Rob Llewellyn [00:03:52] You touched on strategy then, why is digital strategy important for transformation?

Doyle Buehler [00:03:58] Well, otherwise if you don’t have a clear digital strategy, you’re actually almost shooting yourself in the foot, because you’ll kind of wander a little bit and you’re flying by the seat of the pants, as the expression goes. But without a real strategy, you have no idea to be able to understand what’s coming and how you’re going to deal with it. And it’s not really related to, you know, if Facebook stops publishing your articles or stuff like that, as digital strategy is really more profound than that, it’s more of a foundation as to say “this is what our business is about” and “this is how we leverage the digital technologies” and “this is how we leverage humans within that digital technology”. So, for transformation, if you really want to succeed at transformation, you need to have a core digital strategy, a core digital foundation that actually carries that through. Otherwise, you’ll be wandering for quite some time. I don’t know if, – there is a quick little story, I don’t know if you have time for it, but is it OK or –

Rob Llewellyn [00:04:56] Absolutely. Go ahead.

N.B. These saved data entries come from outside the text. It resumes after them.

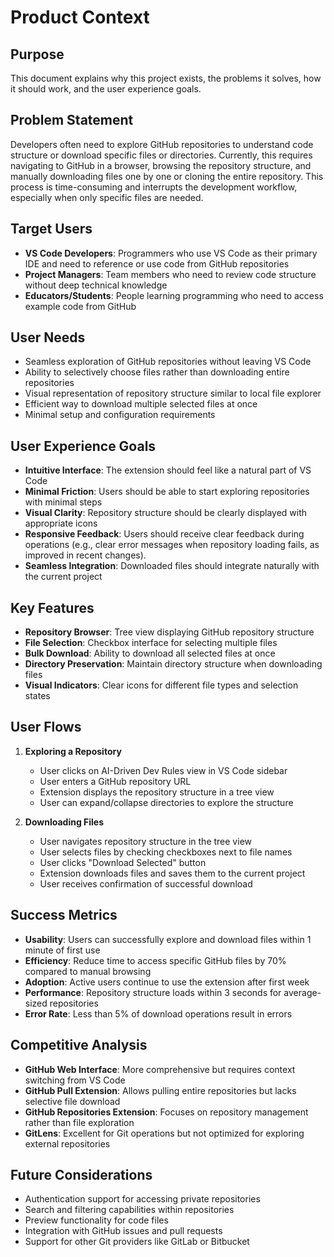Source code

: # Product Context

## Purpose

This document explains why this project exists, the problems it solves, how it should work, and the user experience goals.

## Problem Statement

Developers often need to explore GitHub repositories to understand code structure or download specific files or directories. Currently, this requires navigating to GitHub in a browser, browsing the repository structure, and manually downloading files one by one or cloning the entire repository. This process is time-consuming and interrupts the development workflow, especially when only specific files are needed.

## Target Users

- **VS Code Developers**: Programmers who use VS Code as their primary IDE and need to reference or use code from GitHub repositories
- **Project Managers**: Team members who need to review code structure without deep technical knowledge
- **Educators/Students**: People learning programming who need to access example code from GitHub

## User Needs

- Seamless exploration of GitHub repositories without leaving VS Code
- Ability to selectively choose files rather than downloading entire repositories
- Visual representation of repository structure similar to local file explorer
- Efficient way to download multiple selected files at once
- Minimal setup and configuration requirements

## User Experience Goals

- **Intuitive Interface**: The extension should feel like a natural part of VS Code
- **Minimal Friction**: Users should be able to start exploring repositories with minimal steps
- **Visual Clarity**: Repository structure should be clearly displayed with appropriate icons
- **Responsive Feedback**: Users should receive clear feedback during operations (e.g., clear error messages when repository loading fails, as improved in recent changes).
- **Seamless Integration**: Downloaded files should integrate naturally with the current project

## Key Features

- **Repository Browser**: Tree view displaying GitHub repository structure
- **File Selection**: Checkbox interface for selecting multiple files
- **Bulk Download**: Ability to download all selected files at once
- **Directory Preservation**: Maintain directory structure when downloading files
- **Visual Indicators**: Clear icons for different file types and selection states

## User Flows

1. **Exploring a Repository**
   - User clicks on AI-Driven Dev Rules view in VS Code sidebar
   - User enters a GitHub repository URL
   - Extension displays the repository structure in a tree view
   - User can expand/collapse directories to explore the structure

2. **Downloading Files**
   - User navigates repository structure in the tree view
   - User selects files by checking checkboxes next to file names
   - User clicks "Download Selected" button
   - Extension downloads files and saves them to the current project
   - User receives confirmation of successful download

## Success Metrics

- **Usability**: Users can successfully explore and download files within 1 minute of first use
- **Efficiency**: Reduce time to access specific GitHub files by 70% compared to manual browsing
- **Adoption**: Active users continue to use the extension after first week
- **Performance**: Repository structure loads within 3 seconds for average-sized repositories
- **Error Rate**: Less than 5% of download operations result in errors

## Competitive Analysis

- **GitHub Web Interface**: More comprehensive but requires context switching from VS Code
- **GitHub Pull Extension**: Allows pulling entire repositories but lacks selective file download
- **GitHub Repositories Extension**: Focuses on repository management rather than file exploration
- **GitLens**: Excellent for Git operations but not optimized for exploring external repositories

## Future Considerations

- Authentication support for accessing private repositories
- Search and filtering capabilities within repositories
- Preview functionality for code files
- Integration with GitHub issues and pull requests
- Support for other Git providers like GitLab or Bitbucket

Doyle Buehler [00:04:58] Yeah. Well, one of the things is, in relation to strategy and transformation, a thing that piece that comes up quite a lot is finding that direction and making sure that it synchronises with the technology and the human side as well. One of the rules of thumb that we had in flying was basically for every 60 miles that you move forward, if you’re one degree off course, you’ll actually be a mile off your target. So, if you imagine going forward 60 miles, you’re one degree off, you’re one mile off your target to the side kind of thing. And when you think about it, like one degree, it’s not a lot, right? But there is a huge difference here between degrees and percentages. In this case, I’m talking specifically degrees, right? So anyway, if you travel between short distances, Perth to Margaret River or wherever the case may be, Barcelona to London, it’s not that far, so you might be a little bit off course. But if you’re going on a long journey like across Australia, across the United States, across Canada, that degree of error is actually very significant over time, so big that in effect you really won’t get to your destination. So, having a digital strategy really keeps you within that 1 degree, so it allows you to correct, it allows you to see what’s working, what’s not. It allows you to build that foundation that’s so important for any transformation project and to grow the business as well.

Rob Llewellyn [00:06:22] I love the analogy of being off course there, Doyle. You know, you’ve mentioned digital strategy is important, but of course, the 64-million-dollar question is: “how do you build one and what’s important?”

Doyle Buehler [00:06:35] Well, the way that I created one is looking at the process and the frameworks that kind of tie everything together and what are the sort of the key elements needed. But fundamentally, there are multiple levels here, basically. But the first level of a digital strategy is just understanding your “why”, like your purpose, “what are you really doing in this space” and “why are you doing it”, that sort of thing. And it really comes down fundamentally to just understanding “what is your business about”. So, whether it’s about entertainment, instant gratification, personalisation or whatever the case may be, you have to really define that in a sense that makes sense for you, as well as your audience as well. And in terms of sort of putting all the digital elements as well so digital strategy is obviously the starting point. But some of the other points that are supercritical as well to defining your process and defining your digital strategy is actually looking at what I call the breakthrough framework, right, which is seven steps. So, the first one is developing your digital strategy. The second one is developing your content, having a clear content plan. The third one is developing your social and selling and sharing. The fourth one is developing your branding, your videos, your visuals, that sort of thing. Fifth one is developing what I call ‘website alignment’, making sure that your web corresponds to your strategy. The sixth one is developing campaigns and an actual selling process. A lot of businesses to this day don’t even have a selling process. And then the last one that kind of ties it all together is making sure that you’re using the advertising and analytics and dashboards to be able to sustain and grow the business as well. So, when you put all these pieces together, that’s sort of what you can present as your digital strategy. That’s what you can present as sort of your digital workflow for transformation projects, because it gives you something to measure yourself against, you can actually see where you are along those course steps.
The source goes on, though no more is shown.